Brand is what people say about you when you leave the room.
Another way of putting it is that your brand is your personality. A person’s personality is a part of who they are. Since an organization isn’t a living thing, it doesn’t have a personality in the same way. So we create one, by building it a brand.
So what is your brand personality? Is it what you tell people your organization is? Or what the company sounds like? Or what they do? In reality, it’s a little bit of all of these. Your brand is a combination of your intentions, your actions, and other’s perceptions.
Brand Personality Elements
Most people think about branding in terms of visual work and marketing. The logo, the colors, and the font all play an important role in having a recognizable brand. But branding is also about how you sound and what you do. To that end, brand includes:
- Message Architecutre
- Voice and Tone
- Communications Strategy
A message architecture is the first step in creating a brand. The message architecture has at its core a mission statement of sorts. This isn’t a public-facing missing statement. It’s a one or two line statement that summarizes who you are, why you do the things you do, and how you accomplish your goals. The mission statement should serve as a reminder of how you make your decisions.

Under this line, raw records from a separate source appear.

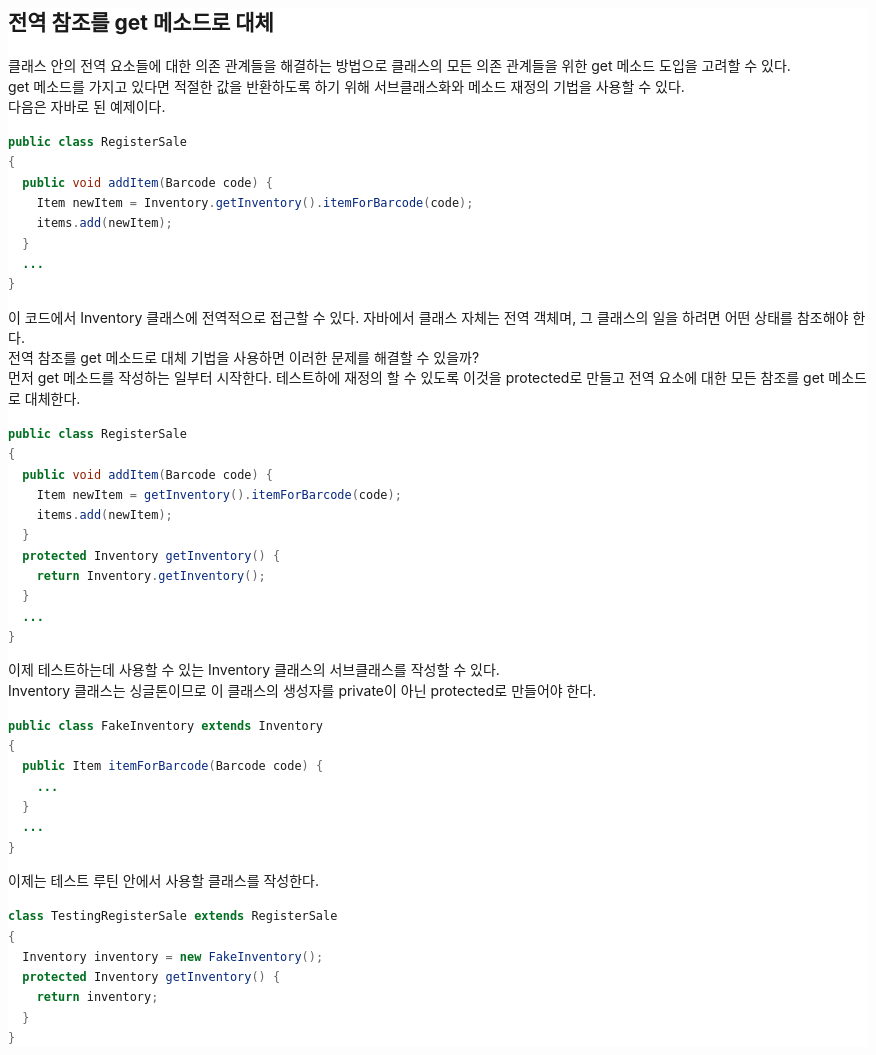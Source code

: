 ## 전역 참조를 get 메소드로 대체

클래스 안의 전역 요소들에 대한 의존 관계들을 해결하는 방법으로 클래스의 모든 의존 관계들을 위한 get 메소드 도입을 고려할 수 있다.  
get 메소드를 가지고 있다면 적절한 값을 반환하도록 하기 위해 서브클래스화와 메소드 재정의 기법을 사용할 수 있다.  
다음은 자바로 된 예제이다.
```Java
public class RegisterSale
{
  public void addItem(Barcode code) {
    Item newItem = Inventory.getInventory().itemForBarcode(code);
    items.add(newItem);
  }
  ...
}
```
이 코드에서 Inventory 클래스에 전역적으로 접근할 수 있다. 자바에서 클래스 자체는 전역 객체며, 그 클래스의 일을 하려면 어떤 상태를 참조해야 한다.  
전역 참조를 get 메소드로 대체 기법을 사용하면 이러한 문제를 해결할 수 있을까?  
먼저 get 메소드를 작성하는 일부터 시작한다. 테스트하에 재정의 할 수 있도록 이것을 protected로 만들고 전역 요소에 대한 모든 참조를 get 메소드로 대체한다.
```Java
public class RegisterSale
{
  public void addItem(Barcode code) {
    Item newItem = getInventory().itemForBarcode(code);
    items.add(newItem);
  }
  protected Inventory getInventory() {
    return Inventory.getInventory();
  }
  ...
}
```
이제 테스트하는데 사용할 수 있는 Inventory 클래스의 서브클래스를 작성할 수 있다.  
Inventory 클래스는 싱글톤이므로 이 클래스의 생성자를 private이 아닌 protected로 만들어야 한다.
```Java
public class FakeInventory extends Inventory
{
  public Item itemForBarcode(Barcode code) {
    ...
  }
  ...
}
```
이제는 테스트 루틴 안에서 사용할 클래스를 작성한다.
```Java
class TestingRegisterSale extends RegisterSale
{
  Inventory inventory = new FakeInventory();
  protected Inventory getInventory() {
    return inventory;
  }
}
```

The next part of the message architecture is the pillars. These are themes, or terms that summarize the attributes of your brand. For example, one core theme may be “up and coming,” which will influence the types of technology you use, how quickly you share information, and what types of products you create. Another may be “supportive,” which will influence the customer-facing decisions you make.
Together, these themes and mission make up your architecture. They serve as the structure for your brand.
Voice and Tone
Your voice is the way you speak or sound. It’s inherent to who you are. In the same way that good dialogue demonstrates how a specific character speaks, your brand voice will demonstrate how you speak.
But if voice is inherent to you, tone is how you modulate your vocabulary for specific scenarios. As a person, you may speak differently to your parents than to your friends. You may use a different vocabulary and tone in a meeting than on a date. Your brand will also need a tone specific to each common scenario: one for celebrating great moments with customers and another for apologizing. One for sharing privacy information and another for marketing. If you define the appropriate tone for each scenario you’ll ensure your voice maintains a measure of consistency.
Your strategy will outline how, when, and where you are going to communicate with your audience. How do you make those decisions? Refer back to your message architecture!
When you build out a communications strategy, you define additional elements of your personality. You define the types of places you spend time, when you’re going to reach out to people, and what you’ll respond to.
Live Your Brand
Ultimately, your brand personality is guided by the elements identified here. But you can only talk to talk if you walk the walk. Listen to your audience, and learn if you’re being consistent. Check in with your message architecture, and make sure your mission statement aligns with your objectives.
Your brand personality is an intrinsic part of your organization. Set yourself up for success with a message architecture, voice and tone, and communications strategy.